FIG. 1 is a diagram showing a spot welding system according to the present embodiment. FIG. 2A is a perspective view showing an appearance of a railway vehicle structure, and FIG. 2B is an exploded perspective view of side beams and a door frame. FIG. 3 is a flowchart for explaining a series of flows of the spot welding process according to the present embodiment. FIG. 4 is a diagram showing a spot layout in the vicinity of one end of the lower part of the door frame (web plate). FIG. 5 is a diagram illustrating a state in which the side beams and the door frame are subjected to indirect spot welding.

  Preferred embodiments of the present invention will be described with reference to the drawings. In the description, the same reference numerals are used for the same elements or elements having the same function, and a duplicate description is omitted.

  With reference to FIG. 1, the structure of the spot welding system 1 which concerns on this embodiment is demonstrated. The spot welding system 1 is a system for spot welding various members constituting a railway vehicle structure, and includes a spot welding apparatus 10 and a welding robot 20.

  The spot welding apparatus 10 is configured by a computer and controls the welding robot 20 to cause the welding robot 20 to spot weld two members. The spot welding apparatus 10 includes a data storage unit 11, a data processing unit 12, and a drive control unit 13.

  The data storage unit 11 includes various storage media such as a ROM, a RAM, and a hard disk. The data storage unit 11 stores a plurality of spot layout data (four spot layout data in the present embodiment), CAD data that models a railway vehicle structure, initial condition data, and a spot welding program according to the present embodiment. To do. As will be described in detail later, the spot layout data is position data indicating an array of planned positions for spot welding one member and another member constituting the railway vehicle structure.

  The data processing unit 12 is configured by a CPU. The data processing unit 12 calculates the stress at each scheduled position of spot welding based on the plurality of spot layout data stored in the data storage unit 11. The data processing unit 12 selects one spot layout data from a plurality of spot layout data based on the result of comparing the calculated magnitudes of the stresses. The data processing unit 12 generates two-dimensional coordinate data of an actual position where the welding robot 20 should spot weld the railway vehicle structure from each planned position of the selected spot layout data and CAD data modeling the railway vehicle structure. .
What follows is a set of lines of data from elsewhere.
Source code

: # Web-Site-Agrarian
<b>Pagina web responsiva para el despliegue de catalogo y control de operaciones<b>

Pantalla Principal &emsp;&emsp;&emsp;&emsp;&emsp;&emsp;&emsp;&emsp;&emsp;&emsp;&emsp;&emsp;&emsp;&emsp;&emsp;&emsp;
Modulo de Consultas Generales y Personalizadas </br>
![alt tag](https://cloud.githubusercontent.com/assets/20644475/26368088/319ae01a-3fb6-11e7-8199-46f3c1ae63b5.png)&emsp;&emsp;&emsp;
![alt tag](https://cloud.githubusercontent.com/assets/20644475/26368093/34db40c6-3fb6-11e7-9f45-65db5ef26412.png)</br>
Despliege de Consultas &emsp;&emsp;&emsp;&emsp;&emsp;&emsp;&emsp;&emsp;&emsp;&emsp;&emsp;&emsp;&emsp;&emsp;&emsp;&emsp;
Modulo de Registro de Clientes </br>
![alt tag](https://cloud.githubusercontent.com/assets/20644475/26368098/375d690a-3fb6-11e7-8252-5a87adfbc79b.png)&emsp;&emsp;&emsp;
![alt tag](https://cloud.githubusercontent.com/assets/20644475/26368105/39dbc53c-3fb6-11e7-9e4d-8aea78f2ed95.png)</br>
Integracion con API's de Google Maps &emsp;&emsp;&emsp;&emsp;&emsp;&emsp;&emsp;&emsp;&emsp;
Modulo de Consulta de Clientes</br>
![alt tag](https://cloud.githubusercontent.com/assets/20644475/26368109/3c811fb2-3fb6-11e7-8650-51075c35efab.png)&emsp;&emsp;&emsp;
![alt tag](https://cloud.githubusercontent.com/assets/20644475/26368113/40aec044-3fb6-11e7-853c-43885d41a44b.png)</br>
  The drive control unit 13 includes a CPU and a communication device. The drive control unit 13 outputs a signal to the welding robot 20 based on the two-dimensional coordinate data generated by the data processing unit 12 and controls the positioning operation and the welding operation of the welding robot 20. That is, the drive control unit 13 performs offline teaching of the welding robot 20.

  The welding robot 20 is a welding robot that performs spot welding by an indirect method. The welding robot 20 performs a positioning operation and a welding operation based on the signal received from the drive control unit 13. The welding robot 20 includes a main body 21, an actuator 22 for spot welding electrodes, an actuator 23 for contact electrodes, and a positioning actuator 24. The main body 21 transmits the signal received from the drive control unit 13 to the spot welding actuator 22, the contact gun actuator 23, and the positioning actuator 24.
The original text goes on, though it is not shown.